Bug #114469 utf8mb4_general_ci can't convert to utf8mb4_0900_ai_ci
Submitted: 25 Mar 2:55 Modified: 26 Mar 11:15
Reporter: yuexiao liu Email Updates:
Status: Can't repeat Impact on me:
None 
Category:MySQL Server Severity:S3 (Non-critical)
Version:8.0 OS:Any
Assigned to: CPU Architecture:Any

[25 Mar 2:55] yuexiao liu
Description:
  In my case,I have a table using utf8mb4_general_ci which restored from mysql 5.7.43.When I want to switch from utf8mb4_general_ci to utf8mb4_0900_ai_ci beacuse I want to upgrade this server to 8.0,after upgrade ,I used `ALTER TABLE cfca_me.cert CONVERT TO CHARACTER SET utf8mb4 COLLATE utf8mb4_0900_ai_ci; `,and then I got an error with  'ERROR 1062 (23000) at line 275: Duplicate entry 'CN=051@丁一@0**************l@1,OU=Individual-1,OU=Qiyuesuo,' for key 'cert.IDX_CERT_1''.
  I used `mysqldump --set-gtid-purged=off -p -i -c -C -E -e -F --max-allowed-packet=32M -R --single-transaction --triggers -uroot -p -h****** cfca_me >cfca_me.sql` to backup my database ,and used `mysql --default-character-set=utf8mb4 --binary_mode -uroot -p cfca_me <cfca_me.sql` to restore my database.
  How can I switch from utf8mb4_general_ci to utf8mb4_0900_ai_ci? The utf8mb4_0900_ai_ci is not a superset of utf8mb4_general_ci ?

How to repeat:
Please use my sql file restore to your database.
[26 Mar 11:15] MySQL Verification Team
Hi Mr. liu,

Thank you for your bug report.

However, we are unable to repeat it.

Do note, first, that you can do that conversion only after you have upgraded to 8.0.
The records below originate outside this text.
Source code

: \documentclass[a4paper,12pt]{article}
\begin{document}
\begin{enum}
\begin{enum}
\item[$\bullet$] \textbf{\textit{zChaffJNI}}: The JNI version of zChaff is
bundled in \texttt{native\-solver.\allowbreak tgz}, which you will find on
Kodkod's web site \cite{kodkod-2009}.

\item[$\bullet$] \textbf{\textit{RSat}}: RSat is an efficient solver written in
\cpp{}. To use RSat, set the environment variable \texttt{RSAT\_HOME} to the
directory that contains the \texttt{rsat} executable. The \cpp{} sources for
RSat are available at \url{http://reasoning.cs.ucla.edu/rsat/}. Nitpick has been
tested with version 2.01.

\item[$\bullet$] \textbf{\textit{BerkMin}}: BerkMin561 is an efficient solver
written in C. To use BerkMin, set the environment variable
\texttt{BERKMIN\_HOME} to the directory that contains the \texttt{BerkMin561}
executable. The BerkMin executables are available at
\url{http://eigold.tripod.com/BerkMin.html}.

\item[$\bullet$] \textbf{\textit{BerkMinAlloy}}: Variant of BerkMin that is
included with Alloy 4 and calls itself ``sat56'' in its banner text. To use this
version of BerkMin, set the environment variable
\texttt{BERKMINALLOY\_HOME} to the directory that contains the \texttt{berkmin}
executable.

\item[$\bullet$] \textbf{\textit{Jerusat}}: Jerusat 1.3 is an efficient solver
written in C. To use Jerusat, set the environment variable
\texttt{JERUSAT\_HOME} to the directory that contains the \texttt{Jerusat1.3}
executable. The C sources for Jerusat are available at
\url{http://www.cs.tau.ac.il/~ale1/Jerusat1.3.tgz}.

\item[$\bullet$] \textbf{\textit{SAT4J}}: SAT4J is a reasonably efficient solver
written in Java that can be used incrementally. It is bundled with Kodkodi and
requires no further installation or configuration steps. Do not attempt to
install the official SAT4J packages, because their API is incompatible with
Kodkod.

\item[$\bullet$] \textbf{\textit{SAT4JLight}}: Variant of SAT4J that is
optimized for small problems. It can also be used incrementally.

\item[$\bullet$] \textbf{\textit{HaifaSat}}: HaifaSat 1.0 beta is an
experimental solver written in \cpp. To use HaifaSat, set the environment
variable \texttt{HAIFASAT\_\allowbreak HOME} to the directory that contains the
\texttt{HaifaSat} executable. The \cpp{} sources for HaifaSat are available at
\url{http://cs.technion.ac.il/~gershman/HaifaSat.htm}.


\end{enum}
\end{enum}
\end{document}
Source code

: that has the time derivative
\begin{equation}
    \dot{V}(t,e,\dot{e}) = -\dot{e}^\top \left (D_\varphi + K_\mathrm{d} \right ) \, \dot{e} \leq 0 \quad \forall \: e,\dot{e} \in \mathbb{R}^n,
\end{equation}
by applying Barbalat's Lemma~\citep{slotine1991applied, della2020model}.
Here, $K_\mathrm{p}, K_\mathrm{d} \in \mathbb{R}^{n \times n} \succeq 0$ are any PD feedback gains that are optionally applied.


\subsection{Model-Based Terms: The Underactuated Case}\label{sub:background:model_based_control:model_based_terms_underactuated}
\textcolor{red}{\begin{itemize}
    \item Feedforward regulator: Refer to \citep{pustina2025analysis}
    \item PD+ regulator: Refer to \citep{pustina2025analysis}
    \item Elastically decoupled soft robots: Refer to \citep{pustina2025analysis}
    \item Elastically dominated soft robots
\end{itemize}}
Second, collations differ a lot between each other. Hence, one collation can have all values unique, while the other will hit some that are duplicate.

In that case, you have to find those that are duplicate.  You can do it by a query that would use introducers to each side in the equality expression. This is all explained in our Reference Manual.

This is, actually, expected behaviour.